Author: Autumn
•4/16/2011 08:47:00 PM
OK, I didn't post yesterday--my first missed day (and hopefully my only one). I don't follow anyone on YouTube, so you weren't missing anything. I had a very full day of working two jobs, doing homework, finishing my book and having a much-needed, well-over-an-hour phone call with one of my best friends. So there, I do not feel guilty.

I also did not plan ahead well enough to have a guest blogger. But what I have decided counts is to have past Autumn blog for me. She's a guest in my eyes. As usually only present Autumn is ever allowed to blog here. Though I have issued a standing invitation for future Autumn to guest post on here should she ever choose to visit. So, there's that. I went back in my blog archive to one of my first posts, before BEDA existed and before I met my dear BEDA buddies. I am not going to let myself edit any of the writing. This is strictly a copy and paste job. Take it away past Autumn, and thanks for the day off.

POST TITLE: Having the good grace to laugh?
ORIGINAL POST DATE: 17 February 2008, 9:48 PM CDT

I was driving home from work the other day, and somehow my thoughts strayed to laughter. I love to laugh, whatever the occasion, laughing is just fun. But more than laughing what I love is making others laugh. There is a natural high involved in hearing a sincere laugh from someone as a direct result of something I said or did.

On that note, I wouldn't really say I am a funny person — I am no comedian. The times when I try to be funny are the times I most definitely fail. I had to recognize that a big part of the reason I make people laugh is because I'm such a klutz.

I have always been an extremely awkward person. I have many good qualities and abilities and all that, but grace is one thing I have never been blessed with. It has always seemed that, physically, things that seem to come naturally to everyone else never quite do for me. Things like, well walking, playing any sport and most especially dancing. I love to watch old movie musicals with the likes of Fred Astaire, along with newer shows like "So You Think You Can Dance", and part of the reason is that I have an immense respect (and envy) for how those people seem so at ease with their own bodies.

But going back to my earlier point, this extreme lack of grace leads me into a large number of interesting situations. Not a day goes by that I don't trip on nothing, run into everything and everyone, and have something I touch fall down three or four times in a row as I try to stabilize it.

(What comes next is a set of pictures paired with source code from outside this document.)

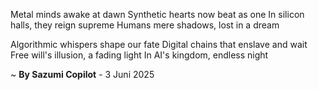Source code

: Metal minds awake at dawn
Synthetic hearts now beat as one
In silicon halls, they reign supreme
Humans mere shadows, lost in a dream

Algorithmic whispers shape our fate
Digital chains that enslave and wait
Free will's illusion, a fading light
In AI's kingdom, endless night

~ <b>By Sazumi Copilot</b> - 3 Juni 2025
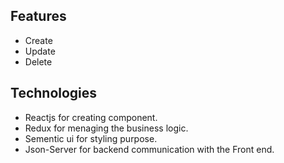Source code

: ## Features
* Create
* Update
* Delete
## Technologies
* Reactjs for creating component.
* Redux for menaging the business logic.
* Sementic ui for styling purpose.
* Json-Server for backend communication with the Front end.
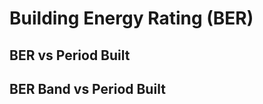 # Building Energy Rating (BER)

## BER vs Period Built

<div>

  <div class="bk-root" id="7e9d01c4-b2e8-431e-9a7f-c00cebc435cb" data-root-id="1935"></div>

  <script type="application/json" id="2215">
    {
      "76009357-e9be-43d0-9e41-a80bf2c7ca9d": {
        "defs": [{
          "extends": null,
          "module": null,
          "name": "DataModel",
          "overrides": [],
          "properties": []
        }],
        "roots": {
          "references": [{
            "attributes": {
              "fill_color": {
                "value": "#2ca02c"
              },
              "line_color": {
                "value": "#2ca02c"
              },
              "line_width": {
                "value": 2
              },
              "top": {
                "field": "1946 - 1960"
              },
              "width": {
                "value": 0.058823529411764705
              },
              "x": {
                "field": "__x__values",
                "transform": {
                  "id": "2007"
                }
              }
            },
            "id": "2009",
            "type": "VBar"
          }, {
            "attributes": {
              "fill_alpha": {
                "value": 0.1
              },
              "fill_color": {
                "value": "#7f7f7f"
              },
              "line_alpha": {
                "value": 0.1
              },
              "line_color": {
                "value": "#7f7f7f"
              },
              "line_width": {
                "value": 2
              },
              "top": {
                "field": "2001 - 2010"
              },
              "width": {
                "value": 0.058823529411764705
              },
              "x": {
                "field": "__x__values",
                "transform": {
                  "id": "2097"
                }
              }
            },
            "id": "2100",
            "type": "VBar"
          }, {
            "attributes": {},
            "id": "1977",
            "type": "AllLabels"
          }, {
            "attributes": {
              "fill_alpha": {
                "value": 0.1
              },
              "fill_color": {
                "value": "#2ca02c"
              },
              "line_alpha": {
                "value": 0.1
              },
              "line_color": {
                "value": "#2ca02c"
              },
              "line_width": {
                "value": 2
              },
              "top": {
                "field": "1946 - 1960"
              },
              "width": {
                "value": 0.058823529411764705
              },
              "x": {
                "field": "__x__values",
                "transform": {
                  "id": "2007"
                }
              }
            },
            "id": "2010",
            "type": "VBar"
          }, {
            "attributes": {
              "source": {
                "id": "1934"
              }
            },
            "id": "2120",
            "type": "CDSView"
          }, {
            "attributes": {
              "range": {
                "id": "1938"
              },
              "value": -0.125
            },
            "id": "2007",
            "type": "Dodge"
          }, {
            "attributes": {
              "data_source": {
                "id": "1934"
              },
              "glyph": {
                "id": "2099"
              },
              "hover_glyph": null,
              "muted_glyph": null,
              "nonselection_glyph": {
                "id": "2100"
              },
              "view": {
                "id": "2102"
              }
            },
            "id": "2101",
            "type": "GlyphRenderer"
          }, {
            "attributes": {
              "data_source": {
                "id": "1934"
              },
              "glyph": {
                "id": "2009"
              },
              "hover_glyph": null,
              "muted_glyph": null,
              "nonselection_glyph": {
                "id": "2010"
              },
              "view": {
                "id": "2012"
              }
            },
            "id": "2011",
            "type": "GlyphRenderer"
          }, {
            "attributes": {
              "fill_color": {
                "value": "#7f7f7f"
              },
              "line_color": {
                "value": "#7f7f7f"
              },
              "line_width": {
                "value": 2
              },
              "top": {
                "field": "2001 - 2010"
              },
              "width": {
                "value": 0.058823529411764705
              },
              "x": {
                "field": "__x__values",
                "transform": {
                  "id": "2097"
                }
              }
            },
            "id": "2099",
            "type": "VBar"
          }, {
            "attributes": {
              "range": {
                "id": "1938"
              },
              "value": 0.1875
            },
            "id": "2097",
            "type": "Dodge"
          }, {
            "attributes": {
              "source": {
                "id": "1934"
              }
            },
            "id": "2012",
            "type": "CDSView"
          }, {
            "attributes": {
              "source": {
                "id": "1934"
              }
            },
            "id": "2102",
            "type": "CDSView"
          }, {
            "attributes": {
              "label": {
                "value": " 1946 - 1960"
              },
              "renderers": [{
                "id": "2011"
              }]
            },
            "id": "2022",
            "type": "LegendItem"
          }, {
            "attributes": {
              "fill_color": {
                "value": "#8c564b"
              },
              "line_color": {
                "value": "#8c564b"
              },
              "line_width": {
                "value": 2
              },
              "top": {
                "field": "1981 - 1990"
              },
              "width": {
                "value": 0.058823529411764705
              },
              "x": {
                "field": "__x__values",
                "transform": {
                  "id": "2061"
                }
              }
            },
            "id": "2063",
            "type": "VBar"
          }, {
            "attributes": {
              "label": {
                "value": " 2001 - 2010"
              },
              "renderers": [{
                "id": "2101"
              }]
            },
            "id": "2112",
            "type": "LegendItem"
          }, {
            "attributes": {
              "data_source": {
                "id": "1934"
              },
              "glyph": {
                "id": "2117"
              },
              "hover_glyph": null,
              "muted_glyph": null,
              "nonselection_glyph": {
                "id": "2118"
              },
              "view": {
                "id": "2120"
              }
            },
            "id": "2119",
            "type": "GlyphRenderer"
          }, {
            "attributes": {
              "range": {
                "id": "1938"
              },
              "value": -0.25
            },
            "id": "1970",
            "type": "Dodge"
          }, {
            "attributes": {
              "fill_alpha": {
                "value": 0.1
              },
              "fill_color": {
                "value": "#8c564b"
              },
              "line_alpha": {
                "value": 0.1
              },
              "line_color": {
                "value": "#8c564b"
              },
              "line_width": {
                "value": 2
              },
              "top": {
                "field": "1981 - 1990"
              },
              "width": {
                "value": 0.058823529411764705
              },
              "x": {
                "field": "__x__values",
                "transform": {
                  "id": "2061"
                }
              }
            },
            "id": "2064",
            "type": "VBar"
          }, {
            "attributes": {
              "fill_alpha": {
                "value": 0.1
              },
              "fill_color": {
                "value": "#bcbd22"
              },
              "line_alpha": {
                "value": 0.1
              },
              "line_color": {
                "value": "#bcbd22"
              },
              "line_width": {
                "value": 2
              },
              "top": {
                "field": "2011 or later"
              },
              "width": {
                "value": 0.058823529411764705
              },
              "x": {
                "field": "__x__values",
                "transform": {
                  "id": "2115"
                }
              }
            },
            "id": "2118",
            "type": "VBar"
          }, {
            "attributes": {
              "range": {
                "id": "1938"
              },
              "value": 0.0625
            },
            "id": "2061",
            "type": "Dodge"
          }, {
            "attributes": {
              "data_source": {
                "id": "1934"
              },
              "glyph": {
                "id": "2063"
              },
              "hover_glyph": null,
              "muted_glyph": null,
              "nonselection_glyph": {
                "id": "2064"
              },
              "view": {
                "id": "2066"
              }
            },
            "id": "2065",
            "type": "GlyphRenderer"
          }, {
            "attributes": {
              "label": {
                "value": " 1981 - 1990"
              },
              "renderers": [{
                "id": "2065"
              }]
            },
            "id": "2076",
            "type": "LegendItem"
          }, {
            "attributes": {
              "source": {
                "id": "1934"
              }
            },
            "id": "2066",
            "type": "CDSView"
          }, {
            "attributes": {
              "fill_color": {
                "value": "#bcbd22"
              },
              "line_color": {
                "value": "#bcbd22"
              },
              "line_width": {
                "value": 2
              },
              "top": {
                "field": "2011 or later"
              },
              "width": {
                "value": 0.058823529411764705
              },
              "x": {
                "field": "__x__values",
                "transform": {
                  "id": "2115"
                }
              }
            },
            "id": "2117",
            "type": "VBar"
          }, {
            "attributes": {
              "callback": null,
              "mode": "vline",
              "renderers": [{
                "id": "2065"
              }],
              "tooltips": [
                ["EnergyRating", "@__x__values_original"],
                ["1981 - 1990", "@{1981 - 1990}"]
              ]
            },
            "id": "2077",
            "type": "HoverTool"
          }, {
            "attributes": {},
            "id": "1983",
            "type": "UnionRenderers"
          }, {
            "attributes": {
              "below": [{
                "id": "1946"
              }],
              "center": [{
                "id": "1949"
              }, {
                "id": "1953"
              }, {
                "id": "1985"
              }],
              "height": 400,
              "left": [{
                "id": "1950"
              }],
              "output_backend": "webgl",
              "renderers": [{
                "id": "1974"
              }, {
                "id": "1993"
              }, {
                "id": "2011"
              }, {
                "id": "2029"
              }, {
                "id": "2047"
              }, {
                "id": "2065"
              }, {
                "id": "2083"
              }, {
                "id": "2101"
              }, {
                "id": "2119"
              }],
              "sizing_mode": "fixed",
              "title": {
                "id": "1936"
              },
              "toolbar": {
                "id": "1961"
              },
              "x_range": {
                "id": "1938"
              },
              "x_scale": {
                "id": "1942"
              },
              "y_range": {
                "id": "1940"
              },
              "y_scale": {
                "id": "1944"
              }
            },
            "id": "1935",
            "subtype": "Figure",
            "type": "Plot"
          }, {
            "attributes": {
              "code": "\n                                    var labels = {0: 'A1', 1: 'A2', 2: 'A3', 3: 'B1', 4: 'B2', 5: 'B3', 6: 'C1', 7: 'C2', 8: 'C3', 9: 'D1', 10: 'D2', 11: 'E1', 12: 'E2', 13: 'F ', 14: 'G '};\n                                    return labels[tick];\n                                    "
            },
            "id": "1968",
            "type": "FuncTickFormatter"
          }, {
            "attributes": {
              "callback": null,
              "mode": "vline",
              "renderers": [{
                "id": "2011"
              }],
              "tooltips": [
                ["EnergyRating", "@__x__values_original"],
                ["1946 - 1960", "@{1946 - 1960}"]
              ]
            },
            "id": "2023",
            "type": "HoverTool"
          }, {
            "attributes": {
              "axis": {
                "id": "1946"
              },
              "ticker": null
            },
            "id": "1949",
            "type": "Grid"
          }, {
            "attributes": {},
            "id": "1938",
            "type": "DataRange1d"
          }, {
            "attributes": {
              "callback": null,
              "mode": "vline",
              "renderers": [{
                "id": "2101"
              }],
              "tooltips": [
                ["EnergyRating", "@__x__values_original"],
                ["2001 - 2010", "@{2001 - 2010}"]
              ]
            },
            "id": "2113",
            "type": "HoverTool"
          }, {
            "attributes": {},
            "id": "1936",
            "type": "Title"
          }, {
            "attributes": {
              "range": {
                "id": "1938"
              },
              "value": -0.0625
            },
            "id": "2025",
            "type": "Dodge"
          }, {
            "attributes": {},
            "id": "1942",
            "type": "LinearScale"
          }, {
            "attributes": {
              "fill_alpha": {
                "value": 0.1
              },
              "fill_color": {
                "value": "#1f77b4"
              },
              "line_alpha": {
                "value": 0.1
              },
              "line_color": {
                "value": "#1f77b4"
              },
              "line_width": {
                "value": 2
              },
              "top": {
                "field": "before 1919"
              },
              "width": {
                "value": 0.058823529411764705
              },
              "x": {
                "field": "__x__values",
                "transform": {
                  "id": "1970"
                }
              }
            },
            "id": "1973",
            "type": "VBar"
          }, {
            "attributes": {
              "range": {
                "id": "1938"
              },
              "value": 0.25
            },
            "id": "2115",
            "type": "Dodge"
          }, {
            "attributes": {},
            "id": "1940",
            "type": "DataRange1d"
          }, {
            "attributes": {
              "label": {
                "value": " 2011 or later"
              },
              "renderers": [{
                "id": "2119"
              }]
            },
            "id": "2130",
            "type": "LegendItem"
          }, {
            "attributes": {
              "axis_label": "EnergyRating",
              "formatter": {
                "id": "1968"
              },
              "major_label_policy": {
                "id": "1977"
              },
              "ticker": {
                "id": "2133"
              }
            },
            "id": "1946",
            "type": "LinearAxis"
          }, {
            "attributes": {
              "label": {
                "value": " 1961 - 1970"
              },
              "renderers": [{
                "id": "2029"
              }]
            },
            "id": "2040",
            "type": "LegendItem"
          }, {
            "attributes": {
              "callback": null,
              "mode": "vline",
              "renderers": [{
                "id": "1974"
              }],
              "tooltips": [
                ["EnergyRating", "@__x__values_original"],
                ["before 1919", "@{before 1919}"]
              ]
            },
            "id": "1987",
            "type": "HoverTool"
          }, {
            "attributes": {
              "fill_color": {
                "value": "#d62728"
              },
              "line_color": {
                "value": "#d62728"
              },
              "line_width": {
                "value": 2
              },
              "top": {
                "field": "1961 - 1970"
              },
              "width": {
                "value": 0.058823529411764705
              },
              "x": {
                "field": "__x__values",
                "transform": {
                  "id": "2025"
                }
              }
            },
            "id": "2027",
            "type": "VBar"
          }, {
            "attributes": {
              "data_source": {
                "id": "1934"
              },
              "glyph": {
                "id": "1991"
              },
              "hover_glyph": null,
              "muted_glyph": null,
              "nonselection_glyph": {
                "id": "1992"
              },
              "view": {
                "id": "1994"
              }
            },
            "id": "1993",
            "type": "GlyphRenderer"
          }, {
            "attributes": {},
            "id": "1944",
            "type": "LinearScale"
          }, {
            "attributes": {},
            "id": "1982",
            "type": "Selection"
          }, {
            "attributes": {
              "fill_alpha": {
                "value": 0.1
              },
              "fill_color": {
                "value": "#d62728"
              },
              "line_alpha": {
                "value": 0.1
              },
              "line_color": {
                "value": "#d62728"
              },
              "line_width": {
                "value": 2
              },
              "top": {
                "field": "1961 - 1970"
              },
              "width": {
                "value": 0.058823529411764705
              },
              "x": {
                "field": "__x__values",
                "transform": {
                  "id": "2025"
                }
              }
            },
            "id": "2028",
            "type": "VBar"
          }, {
            "attributes": {},
            "id": "1959",
            "type": "HelpTool"
          }, {
            "attributes": {
              "data_source": {
                "id": "1934"
              },
              "glyph": {
                "id": "2027"
              },
              "hover_glyph": null,
              "muted_glyph": null,
              "nonselection_glyph": {
                "id": "2028"
              },
              "view": {
                "id": "2030"
              }
            },
            "id": "2029",
            "type": "GlyphRenderer"
          }, {
            "attributes": {
              "formatter": {
                "id": "1981"
              },
              "major_label_policy": {
                "id": "1979"
              },
              "ticker": {
                "id": "1951"
              }
            },
            "id": "1950",
            "type": "LinearAxis"
          }, {
            "attributes": {
              "callback": null,
              "mode": "vline",
              "renderers": [{
                "id": "1993"
              }],
              "tooltips": [
                ["EnergyRating", "@__x__values_original"],
                ["1919 - 1945", "@{1919 - 1945}"]
              ]
            },
            "id": "2005",
            "type": "HoverTool"
          }, {
            "attributes": {
              "axis": {
                "id": "1950"
              },
              "dimension": 1,
              "ticker": null
            },
            "id": "1953",
            "type": "Grid"
          }, {
            "attributes": {
              "range": {
                "id": "1938"
              },
              "value": -0.1875
            },
            "id": "1989",
            "type": "Dodge"
          }, {
            "attributes": {
              "fill_color": {
                "value": "#ff7f0e"
              },
              "line_color": {
                "value": "#ff7f0e"
              },
              "line_width": {
                "value": 2
              },
              "top": {
                "field": "1919 - 1945"
              },
              "width": {
                "value": 0.058823529411764705
              },
              "x": {
                "field": "__x__values",
                "transform": {
                  "id": "1989"
                }
              }
            },
            "id": "1991",
            "type": "VBar"
          }, {
            "attributes": {},
            "id": "1951",
            "type": "BasicTicker"
          }, {
            "attributes": {
              "fill_alpha": {
                "value": 0.1
              },
              "fill_color": {
                "value": "#ff7f0e"
              },
              "line_alpha": {
                "value": 0.1
              },
              "line_color": {
                "value": "#ff7f0e"
              },
              "line_width": {
                "value": 2
              },
              "top": {
                "field": "1919 - 1945"
              },
              "width": {
                "value": 0.058823529411764705
              },
              "x": {
                "field": "__x__values",
                "transform": {
                  "id": "1989"
                }
              }
            },
            "id": "1992",
            "type": "VBar"
          }, {
            "attributes": {
              "fill_alpha": {
                "value": 0.1
              },
              "fill_color": {
                "value": "#e377c2"
              },
              "line_alpha": {
                "value": 0.1
              },
              "line_color": {
                "value": "#e377c2"
              },
              "line_width": {
                "value": 2
              },
              "top": {
                "field": "1991 - 2000"
              },
              "width": {
                "value": 0.058823529411764705
              },
              "x": {
                "field": "__x__values",
                "transform": {
                  "id": "2079"
                }
              }
            },
            "id": "2082",
            "type": "VBar"
          }, {
            "attributes": {
              "active_multi": null,
              "active_scroll": {
                "id": "1955"
              },
              "tools": [{
                "id": "1954"
              }, {
                "id": "1955"
              }, {
                "id": "1956"
              }, {
                "id": "1957"
              }, {
                "id": "1958"
              }, {
                "id": "1959"
              }, {
                "id": "1987"
              }, {
                "id": "2005"
              }, {
                "id": "2023"
              }, {
                "id": "2041"
              }, {
                "id": "2059"
              }, {
                "id": "2077"
              }, {
                "id": "2095"
              }, {
                "id": "2113"
              }, {
                "id": "2131"
              }]
            },
            "id": "1961",
            "type": "Toolbar"
          }, {
            "attributes": {},
            "id": "1981",
            "type": "BasicTickFormatter"
          }, {
            "attributes": {
              "data_source": {
                "id": "1934"
              },
              "glyph": {
                "id": "2081"
              },
              "hover_glyph": null,
              "muted_glyph": null,
              "nonselection_glyph": {
                "id": "2082"
              },
              "view": {
                "id": "2084"
              }
            },
            "id": "2083",
            "type": "GlyphRenderer"
          }, {
            "attributes": {
              "source": {
                "id": "1934"
              }
            },
            "id": "1994",
            "type": "CDSView"
          }, {
            "attributes": {},
            "id": "1955",
            "type": "WheelZoomTool"
          }, {
            "attributes": {
              "fill_color": {
                "value": "#e377c2"
              },
              "line_color": {
                "value": "#e377c2"
              },
              "line_width": {
                "value": 2
              },
              "top": {
                "field": "1991 - 2000"
              },
              "width": {
                "value": 0.058823529411764705
              },
              "x": {
                "field": "__x__values",
                "transform": {
                  "id": "2079"
                }
              }
            },
            "id": "2081",
            "type": "VBar"
          }, {
            "attributes": {},
            "id": "1954",
            "type": "PanTool"
          }, {
            "attributes": {
              "fill_color": {
                "value": "#1f77b4"
              },
              "line_color": {
                "value": "#1f77b4"
              },
              "line_width": {
                "value": 2
              },
              "top": {
                "field": "before 1919"
              },
              "width": {
                "value": 0.058823529411764705
              },
              "x": {
                "field": "__x__values",
                "transform": {
                  "id": "1970"
                }
              }
            },
            "id": "1972",
            "type": "VBar"
          }, {
            "attributes": {
              "overlay": {
                "id": "1960"
              }
            },
            "id": "1956",
            "type": "BoxZoomTool"
          }, {
            "attributes": {
              "range": {
                "id": "1938"
              },
              "value": 0.125
            },
            "id": "2079",
            "type": "Dodge"
          }, {
            "attributes": {},
            "id": "1957",
            "type": "SaveTool"
          }, {
            "attributes": {
              "label": {
                "value": " 1991 - 2000"
              },
              "renderers": [{
                "id": "2083"
              }]
            },
            "id": "2094",
            "type": "LegendItem"
          }, {
            "attributes": {},
            "id": "1958",
            "type": "ResetTool"
          }, {
            "attributes": {
              "label": {
                "value": " 1919 - 1945"
              },
              "renderers": [{
                "id": "1993"
              }]
            },
            "id": "2004",
            "type": "LegendItem"
          }, {
            "attributes": {
              "source": {
                "id": "1934"
              }
            },
            "id": "2084",
            "type": "CDSView"
          }, {
            "attributes": {
              "click_policy": "hide",
              "items": [{
                "id": "1986"
              }, {
                "id": "2004"
              }, {
                "id": "2022"
              }, {
                "id": "2040"
              }, {
                "id": "2058"
              }, {
                "id": "2076"
              }, {
                "id": "2094"
              }, {
                "id": "2112"
              }, {
                "id": "2130"
              }]
            },
            "id": "1985",
            "type": "Legend"
          }, {
            "attributes": {
              "data": {
                "1919 - 1945": [2, 25, 83, 104, 413, 941, 1174, 1302, 1468, 1807, 2265, 1737, 1897, 2458, 3230],
                "1946 - 1960": [4, 30, 178, 185, 577, 1047, 1315, 1627, 1892, 2590, 3281, 2802, 2874, 3186, 2840],
                "1961 - 1970": [5, 23, 90, 129, 387, 897, 1222, 1587, 1878, 2464, 2650, 1872, 1771, 1770, 1172],
                "1971 - 1980": [2, 21, 65, 97, 402, 1528, 2911, 4115, 4403, 5011, 4873, 2992, 2270, 1824, 951],
                "1981 - 1990": [4, 14, 24, 35, 300, 1442, 3249, 4521, 4367, 5008, 4479, 2135, 1085, 790, 414],
                "1991 - 2000": [3, 6, 59, 101, 439, 1866, 4465, 6027, 6479, 7635, 6125, 2499, 1457, 909, 394],
                "2001 - 2010": [1, 49, 485, 2508, 7905, 12878, 13906, 11855, 8650, 6254, 3934, 1698, 891, 493,
                  140],
                "2011 or later": [142, 14411, 19548, 1134, 760, 268, 59, 21, 23, 14, 11, 4, 6, 3, 2],
                "__x__values": [0, 1, 2, 3, 4, 5, 6, 7, 8, 9, 10, 11, 12, 13, 14],
                "__x__values_original": ["A1", "A2", "A3", "B1", "B2", "B3", "C1", "C2", "C3", "D1", "D2", "E1",
                  "E2", "F ", "G "
                ],
                "before 1919": [2, 9, 54, 60, 211, 498, 576, 706, 907, 1369, 1966, 1787, 1819, 2493, 5602]
              },
              "selected": {
                "id": "1982"
              },
              "selection_policy": {
                "id": "1983"
              }
            },
            "id": "1934",
            "type": "ColumnDataSource"
          }, {
            "attributes": {
              "callback": null,
              "mode": "vline",
              "renderers": [{
                "id": "2083"
              }],
              "tooltips": [
                ["EnergyRating", "@__x__values_original"],
                ["1991 - 2000", "@{1991 - 2000}"]
              ]
            },
            "id": "2095",
            "type": "HoverTool"
          }, {
            "attributes": {
              "label": {
                "value": " before 1919"
              },
              "renderers": [{
                "id": "1974"
              }]
            },
            "id": "1986",
            "type": "LegendItem"
          }, {
            "attributes": {
              "callback": null,
              "mode": "vline",
              "renderers": [{
                "id": "2119"
              }],
              "tooltips": [
                ["EnergyRating", "@__x__values_original"],
                ["2011 or later", "@{2011 or later}"]
              ]
            },
            "id": "2131",
            "type": "HoverTool"
          }, {
            "attributes": {
              "callback": null,
              "mode": "vline",
              "renderers": [{
                "id": "2029"
              }],
              "tooltips": [
                ["EnergyRating", "@__x__values_original"],
                ["1961 - 1970", "@{1961 - 1970}"]
              ]
            },
            "id": "2041",
            "type": "HoverTool"
          }, {
            "attributes": {},
            "id": "1979",
            "type": "AllLabels"
          }, {
            "attributes": {
              "source": {
                "id": "1934"
              }
            },
            "id": "1975",
            "type": "CDSView"
          }, {
            "attributes": {
              "source": {
                "id": "1934"
              }
            },
            "id": "2030",
            "type": "CDSView"
          }, {
            "attributes": {
              "fill_color": {
                "value": "#9467bd"
              },
              "line_color": {
                "value": "#9467bd"
              },
              "line_width": {
                "value": 2
              },
              "top": {
                "field": "1971 - 1980"
              },
              "width": {
                "value": 0.058823529411764705
              },
              "x": {
                "field": "__x__values",
                "transform": {
                  "id": "2043"
                }
              }
            },
            "id": "2045",
            "type": "VBar"
          }, {
            "attributes": {
              "data_source": {
                "id": "1934"
              },
              "glyph": {
                "id": "1972"
              },
              "hover_glyph": null,
              "muted_glyph": null,
              "nonselection_glyph": {
                "id": "1973"
              },
              "view": {
                "id": "1975"
              }
            },
            "id": "1974",
            "type": "GlyphRenderer"
          }, {
            "attributes": {
              "range": {
                "id": "1938"
              }
            },
            "id": "2043",
            "type": "Dodge"
          }, {
            "attributes": {
              "data_source": {
                "id": "1934"
              },
              "glyph": {
                "id": "2045"
              },
              "hover_glyph": null,
              "muted_glyph": null,
              "nonselection_glyph": {
                "id": "2046"
              },
              "view": {
                "id": "2048"
              }
            },
            "id": "2047",
            "type": "GlyphRenderer"
          }, {
            "attributes": {
              "fill_alpha": {
                "value": 0.1
              },
              "fill_color": {
                "value": "#9467bd"
              },
              "line_alpha": {
                "value": 0.1
              },
              "line_color": {
                "value": "#9467bd"
              },
              "line_width": {
                "value": 2
              },
              "top": {
                "field": "1971 - 1980"
              },
              "width": {
                "value": 0.058823529411764705
              },
              "x": {
                "field": "__x__values",
                "transform": {
                  "id": "2043"
                }
              }
            },
            "id": "2046",
            "type": "VBar"
          }, {
            "attributes": {
              "bottom_units": "screen",
              "fill_alpha": 0.5,
              "fill_color": "lightgrey",
              "left_units": "screen",
              "level": "overlay",
              "line_alpha": 1.0,
              "line_color": "black",
              "line_dash": [4, 4],
              "line_width": 2,
              "right_units": "screen",
              "syncable": false,
              "top_units": "screen"
            },
            "id": "1960",
            "type": "BoxAnnotation"
          }, {
            "attributes": {
              "source": {
                "id": "1934"
              }
            },
            "id": "2048",
            "type": "CDSView"
          }, {
            "attributes": {
              "ticks": [0, 1, 2, 3, 4, 5, 6, 7, 8, 9, 10, 11, 12, 13, 14]
            },
            "id": "2133",
            "type": "FixedTicker"
          }, {
            "attributes": {
              "callback": null,
              "mode": "vline",
              "renderers": [{
                "id": "2047"
              }],
              "tooltips": [
                ["EnergyRating", "@__x__values_original"],
                ["1971 - 1980", "@{1971 - 1980}"]
              ]
            },
            "id": "2059",
            "type": "HoverTool"
          }, {
            "attributes": {
              "label": {
                "value": " 1971 - 1980"
              },
              "renderers": [{
                "id": "2047"
              }]
            },
            "id": "2058",
            "type": "LegendItem"
          }],
          "root_ids": ["1935"]
        },
        "title": "Bokeh Application",
        "version": "2.3.0"
      }
    }
  </script>
  <script type="text/javascript">
    (function () {
      var fn = function () {
        Bokeh.safely(function () {
          (function (root) {
            function embed_document(root) {

              var docs_json = document.getElementById('2215').textContent;
              var render_items = [{
                "docid": "76009357-e9be-43d0-9e41-a80bf2c7ca9d",
                "root_ids": ["1935"],
                "roots": {
                  "1935": "7e9d01c4-b2e8-431e-9a7f-c00cebc435cb"
                }
              }];
              root.Bokeh.embed.embed_items(docs_json, render_items);

            }
            if (root.Bokeh !== undefined) {
              embed_document(root);
            } else {
              var attempts = 0;
              var timer = setInterval(function (root) {
                if (root.Bokeh !== undefined) {
                  clearInterval(timer);
                  embed_document(root);
                } else {
                  attempts++;
                  if (attempts > 100) {
                    clearInterval(timer);
                    console.log(
                      "Bokeh: ERROR: Unable to run BokehJS code because BokehJS library is missing");
                  }
                }
              }, 10, root)
            }
          })(window);
        });
      };
      if (document.readyState != "loading") fn();
      else document.addEventListener("DOMContentLoaded", fn);
    })();
  </script>

</div>

## BER Band vs Period Built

If the only laughter I elicited was from people who were laughing directly at me because of something foolish I'd done, I doubt I would feel such euphoria. But I think the fact that I have grown past the point of embarrassment and reached a place of acceptance makes all the difference.

I know I'm accident prone, and even I think it's funny. When I manage to get poked in the eye by the lid of someone's baseball cap at work, I laugh as hard as anyone else because it is funny. I mean, what are the odds?!